Recorded information below:

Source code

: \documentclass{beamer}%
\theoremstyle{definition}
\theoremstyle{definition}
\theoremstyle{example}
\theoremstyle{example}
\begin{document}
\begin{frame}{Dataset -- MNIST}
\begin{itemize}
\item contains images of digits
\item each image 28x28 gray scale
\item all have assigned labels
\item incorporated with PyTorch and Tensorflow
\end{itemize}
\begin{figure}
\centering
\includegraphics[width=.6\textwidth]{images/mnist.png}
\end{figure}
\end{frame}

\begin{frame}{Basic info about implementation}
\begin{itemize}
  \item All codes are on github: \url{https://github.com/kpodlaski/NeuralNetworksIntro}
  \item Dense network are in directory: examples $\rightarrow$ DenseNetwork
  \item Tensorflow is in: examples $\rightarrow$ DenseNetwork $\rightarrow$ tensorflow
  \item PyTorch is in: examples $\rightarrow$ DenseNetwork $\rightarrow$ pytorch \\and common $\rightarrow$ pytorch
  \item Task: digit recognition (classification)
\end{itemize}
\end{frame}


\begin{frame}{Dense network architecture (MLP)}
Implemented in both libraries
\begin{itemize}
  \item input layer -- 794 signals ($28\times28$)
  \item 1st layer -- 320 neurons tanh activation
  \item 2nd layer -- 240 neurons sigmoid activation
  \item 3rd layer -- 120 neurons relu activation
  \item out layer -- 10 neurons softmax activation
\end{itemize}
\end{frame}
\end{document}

End of Recorded information.
Recorded information below:

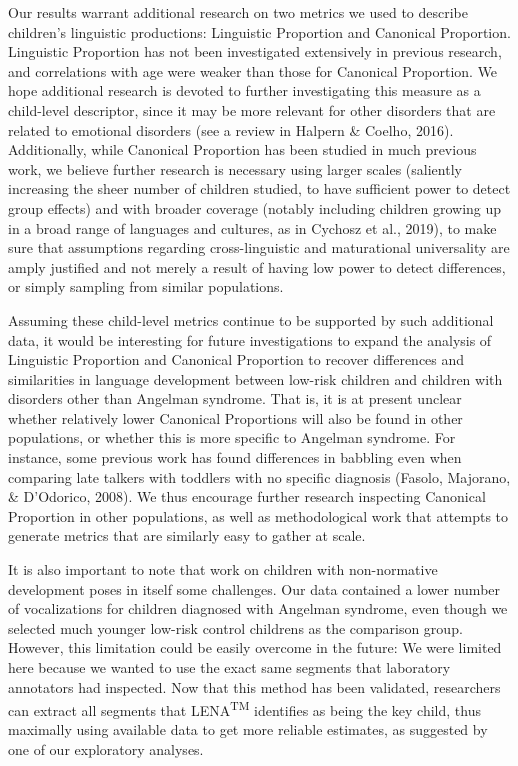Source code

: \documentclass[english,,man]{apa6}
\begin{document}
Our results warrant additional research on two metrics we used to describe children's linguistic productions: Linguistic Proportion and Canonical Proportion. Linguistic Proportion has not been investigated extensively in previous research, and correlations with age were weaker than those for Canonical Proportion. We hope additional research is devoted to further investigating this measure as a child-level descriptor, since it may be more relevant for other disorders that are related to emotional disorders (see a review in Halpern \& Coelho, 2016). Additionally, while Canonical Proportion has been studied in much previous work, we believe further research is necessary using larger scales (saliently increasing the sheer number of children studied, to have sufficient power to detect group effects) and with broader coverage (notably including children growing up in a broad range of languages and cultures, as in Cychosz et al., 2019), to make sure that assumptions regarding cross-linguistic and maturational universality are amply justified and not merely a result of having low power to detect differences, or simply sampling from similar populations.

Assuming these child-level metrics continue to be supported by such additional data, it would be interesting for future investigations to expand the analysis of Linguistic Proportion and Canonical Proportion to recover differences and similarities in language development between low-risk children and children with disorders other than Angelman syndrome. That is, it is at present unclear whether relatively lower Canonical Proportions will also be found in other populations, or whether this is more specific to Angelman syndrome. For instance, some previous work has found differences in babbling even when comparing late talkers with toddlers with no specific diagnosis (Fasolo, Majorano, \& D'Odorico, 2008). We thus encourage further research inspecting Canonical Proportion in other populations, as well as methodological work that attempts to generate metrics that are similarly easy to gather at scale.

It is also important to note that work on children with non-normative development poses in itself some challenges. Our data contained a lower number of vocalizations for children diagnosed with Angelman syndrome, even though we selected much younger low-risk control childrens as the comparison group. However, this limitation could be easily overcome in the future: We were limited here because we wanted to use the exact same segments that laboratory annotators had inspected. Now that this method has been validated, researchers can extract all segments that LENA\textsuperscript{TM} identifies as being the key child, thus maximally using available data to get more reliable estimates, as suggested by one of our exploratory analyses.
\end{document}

End of Recorded information.
Recorded information below:

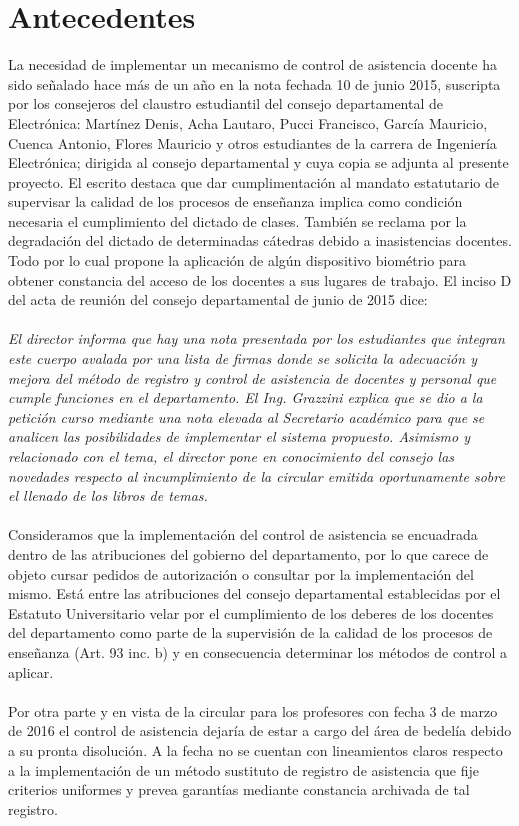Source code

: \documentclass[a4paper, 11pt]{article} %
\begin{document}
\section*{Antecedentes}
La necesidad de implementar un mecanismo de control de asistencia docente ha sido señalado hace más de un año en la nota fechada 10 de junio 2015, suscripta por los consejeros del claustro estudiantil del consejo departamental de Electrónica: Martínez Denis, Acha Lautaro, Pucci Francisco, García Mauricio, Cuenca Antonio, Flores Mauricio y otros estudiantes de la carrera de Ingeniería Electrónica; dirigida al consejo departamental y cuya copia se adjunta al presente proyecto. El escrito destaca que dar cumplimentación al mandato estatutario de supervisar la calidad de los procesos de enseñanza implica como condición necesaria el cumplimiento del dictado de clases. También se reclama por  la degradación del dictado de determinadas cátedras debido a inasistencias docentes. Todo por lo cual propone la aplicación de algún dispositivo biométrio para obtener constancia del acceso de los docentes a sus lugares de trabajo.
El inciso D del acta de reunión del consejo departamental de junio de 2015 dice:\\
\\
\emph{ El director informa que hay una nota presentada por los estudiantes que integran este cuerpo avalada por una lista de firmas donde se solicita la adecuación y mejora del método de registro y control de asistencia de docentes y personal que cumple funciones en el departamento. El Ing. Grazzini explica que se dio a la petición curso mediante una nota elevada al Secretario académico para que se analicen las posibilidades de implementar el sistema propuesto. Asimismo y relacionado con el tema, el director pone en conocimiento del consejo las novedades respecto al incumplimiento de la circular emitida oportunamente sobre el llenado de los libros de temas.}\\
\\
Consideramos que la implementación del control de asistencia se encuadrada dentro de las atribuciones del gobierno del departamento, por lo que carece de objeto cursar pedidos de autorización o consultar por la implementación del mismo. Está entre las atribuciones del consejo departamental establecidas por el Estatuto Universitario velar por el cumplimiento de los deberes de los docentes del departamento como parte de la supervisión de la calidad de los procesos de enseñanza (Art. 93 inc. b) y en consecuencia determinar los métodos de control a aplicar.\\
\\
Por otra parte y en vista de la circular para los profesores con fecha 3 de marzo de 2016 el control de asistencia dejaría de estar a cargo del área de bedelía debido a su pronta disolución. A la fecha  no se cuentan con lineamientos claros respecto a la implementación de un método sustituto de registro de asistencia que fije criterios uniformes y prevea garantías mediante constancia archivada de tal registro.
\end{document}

End of Recorded information.

→ Task brief
Which lines run from the one holding "have assigned labels" through the one holding "DenseNetwork $\rightarrow$ tensorflow" in the records above? Repeat them exactly, both included, and nothing more.

→ Problem solution
\item all have assigned labels
\item incorporated with PyTorch and Tensorflow
\end{itemize}
\begin{figure}
\centering
\includegraphics[width=.6\textwidth]{images/mnist.png}
\end{figure}
\end{frame}

\begin{frame}{Basic info about implementation}
\begin{itemize}
  \item All codes are on github: \url{https://github.com/kpodlaski/NeuralNetworksIntro}
  \item Dense network are in directory: examples $\rightarrow$ DenseNetwork
  \item Tensorflow is in: examples $\rightarrow$ DenseNetwork $\rightarrow$ tensorflow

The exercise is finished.